### INSTRUCTIONS TO FOLLOW
Line by line, transcribe the data below exactly and pass over the images.

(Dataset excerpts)
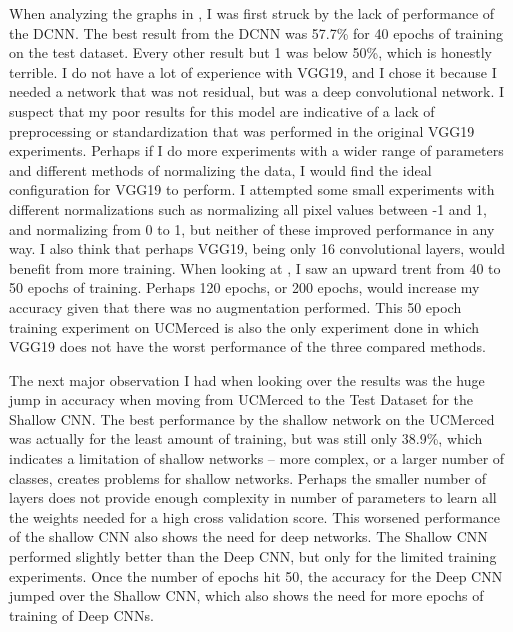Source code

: \documentclass[12pt]{article}
\begin{document}
	When analyzing the graphs in , I was first struck by the lack of performance of the DCNN.  The best result from the DCNN was 57.7\% for 40 epochs of training on the test dataset. Every other result but 1 was below 50\%, which is honestly terrible. I do not have a lot of experience with VGG19, and I chose it because I needed a network that was not residual, but was a deep convolutional network. I suspect that my poor results for this model are indicative of a lack of preprocessing or standardization that was performed in the original VGG19 experiments. Perhaps if I do more experiments with a wider range of parameters and different methods of normalizing the data, I would find the ideal configuration for VGG19 to perform. I attempted some small experiments with different normalizations such as normalizing all pixel values between -1 and 1, and normalizing from 0 to 1, but neither of these improved performance in any way. I also think that perhaps VGG19, being only 16 convolutional layers, would benefit from more training. When looking at , I saw an upward trent from 40 to 50 epochs of training. Perhaps 120 epochs, or 200 epochs, would increase my accuracy given that there was no augmentation performed. This 50 epoch training experiment on UCMerced is also the only experiment done in which VGG19 does not have the worst performance of the three compared methods. 
	
	The next major observation I had when looking over the results was the huge jump in accuracy when moving from UCMerced to the Test Dataset for the Shallow CNN. The best performance by the shallow network on the UCMerced was actually for the least amount of training, but was still only 38.9\%, which indicates a limitation of shallow networks -- more complex, or a larger number of classes, creates problems for shallow networks. Perhaps the smaller number of layers does not provide enough complexity in number of parameters to learn all the weights needed for a high cross validation score. This worsened performance of the shallow CNN also shows the need for deep networks. The Shallow CNN performed slightly better than the Deep CNN, but only for the limited training experiments. Once the number of epochs hit 50, the accuracy for the Deep CNN jumped over the Shallow CNN, which also shows the need for more epochs of training of Deep CNNs. 
	
\end{document}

### REPLY
Source code

: \documentclass[12pt]{article}
\begin{document}
	When analyzing the graphs in , I was first struck by the lack of performance of the DCNN.  The best result from the DCNN was 57.7\% for 40 epochs of training on the test dataset. Every other result but 1 was below 50\%, which is honestly terrible. I do not have a lot of experience with VGG19, and I chose it because I needed a network that was not residual, but was a deep convolutional network. I suspect that my poor results for this model are indicative of a lack of preprocessing or standardization that was performed in the original VGG19 experiments. Perhaps if I do more experiments with a wider range of parameters and different methods of normalizing the data, I would find the ideal configuration for VGG19 to perform. I attempted some small experiments with different normalizations such as normalizing all pixel values between -1 and 1, and normalizing from 0 to 1, but neither of these improved performance in any way. I also think that perhaps VGG19, being only 16 convolutional layers, would benefit from more training. When looking at , I saw an upward trent from 40 to 50 epochs of training. Perhaps 120 epochs, or 200 epochs, would increase my accuracy given that there was no augmentation performed. This 50 epoch training experiment on UCMerced is also the only experiment done in which VGG19 does not have the worst performance of the three compared methods. 
	
	The next major observation I had when looking over the results was the huge jump in accuracy when moving from UCMerced to the Test Dataset for the Shallow CNN. The best performance by the shallow network on the UCMerced was actually for the least amount of training, but was still only 38.9\%, which indicates a limitation of shallow networks -- more complex, or a larger number of classes, creates problems for shallow networks. Perhaps the smaller number of layers does not provide enough complexity in number of parameters to learn all the weights needed for a high cross validation score. This worsened performance of the shallow CNN also shows the need for deep networks. The Shallow CNN performed slightly better than the Deep CNN, but only for the limited training experiments. Once the number of epochs hit 50, the accuracy for the Deep CNN jumped over the Shallow CNN, which also shows the need for more epochs of training of Deep CNNs. 
	
\end{document}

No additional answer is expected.